Quando o profeta responde ao chamado, ele está se prontificando a proclamar a mesma mensagem a outros para que dentro de uma esfera maior, a saber, a sociedade na qual o culto está inserido, também se possa sentir a presença de Deus de diversas formas.
Há aqui uma indicação de que os/as servos/as que se dedicam ao serviço, não devem circunscrever ao recinto cultual, mas sair a proclamar a mensagem libertadora em todos os aspectos da vida humana, pois a salvação é integral.
Considerações finais
Observa-se, portanto, que no texto de Isaías há uma questão essencial para a comunidade que é a inteireza no serviço, na liturgia, o profeta tem todos os seu sentidos alterados quando percebe a presença de Deus no recinto, ele: vê: Eu vi (v.1); ouve: E clamavam (v.3); sente: As bases do limiar se moveram (v.4); fala: Então disse eu (v.5). Isso demonstra que o culto deve perpassar e utilizar todos os sentidos, envolver os presentes com símbolos, cânticos, atitudes que façam os mesmos perceberem a presença de Deus.
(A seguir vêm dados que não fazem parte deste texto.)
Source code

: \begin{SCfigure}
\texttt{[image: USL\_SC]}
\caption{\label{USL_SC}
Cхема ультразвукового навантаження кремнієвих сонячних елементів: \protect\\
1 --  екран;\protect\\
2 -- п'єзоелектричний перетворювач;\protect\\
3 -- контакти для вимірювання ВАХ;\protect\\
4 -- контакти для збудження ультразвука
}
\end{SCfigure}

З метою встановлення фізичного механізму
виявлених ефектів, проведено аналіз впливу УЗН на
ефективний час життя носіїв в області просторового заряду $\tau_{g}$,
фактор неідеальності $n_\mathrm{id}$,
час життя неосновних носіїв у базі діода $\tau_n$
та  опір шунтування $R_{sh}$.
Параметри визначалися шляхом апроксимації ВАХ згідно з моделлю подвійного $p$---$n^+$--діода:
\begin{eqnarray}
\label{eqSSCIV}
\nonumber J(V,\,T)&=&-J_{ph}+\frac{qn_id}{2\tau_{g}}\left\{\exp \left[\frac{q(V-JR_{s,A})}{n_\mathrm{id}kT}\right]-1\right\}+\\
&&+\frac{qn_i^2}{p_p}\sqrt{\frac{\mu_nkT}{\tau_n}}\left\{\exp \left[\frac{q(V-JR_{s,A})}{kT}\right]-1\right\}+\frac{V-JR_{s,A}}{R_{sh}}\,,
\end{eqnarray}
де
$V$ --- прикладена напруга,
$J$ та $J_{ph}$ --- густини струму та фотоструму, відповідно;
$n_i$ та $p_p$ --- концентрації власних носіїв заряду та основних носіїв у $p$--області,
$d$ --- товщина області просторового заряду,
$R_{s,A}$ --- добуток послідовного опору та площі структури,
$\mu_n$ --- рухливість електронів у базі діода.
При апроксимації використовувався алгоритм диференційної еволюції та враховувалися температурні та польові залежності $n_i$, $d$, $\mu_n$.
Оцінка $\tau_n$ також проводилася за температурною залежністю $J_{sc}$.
Assim, pode-se concluir que a liturgia é o serviço dedicado à Deus em culto quando as pessoas se reúnem para adorar e louvar. Liturgia é composta por acontecimentos cúlticos que apontam para a adoração por aquilo que Deus é e gratidão, louvor, por aquilo que ele faz. Liturgia é a ordem do culto. Assim, é possível concluir que a Liturgia tanto para o Antigo Testamento, como para o Novo Testamento e também na atualidade, deve sempre apontar a direção do serviço e amor ao próximo na execução de cultos que celebram a vida e a arte. E como salientou João Wesley, o fundador do movimento metodista:
Que a nossa intenção seja esta e só esta, de glorificar o nosso Pai que está nos céus; de expressar a nossa tristeza e vergonha pelas nossas muitas transgressões da sua lei santa; de esperar um aumento da graça purificadora, trazendo as nossas afeições mais perto das coisas do alto, de aumentar a seriedade e empenho das nossas orações; de desviar a ira de Deus, e de obter todas as grandes e preciosas promessas que Ele nos tem feito em Jesus Cristo.
Nota
* FOHRER, George. História da religião de Israel. São Paulo: Paulinas, 1982, p. 257.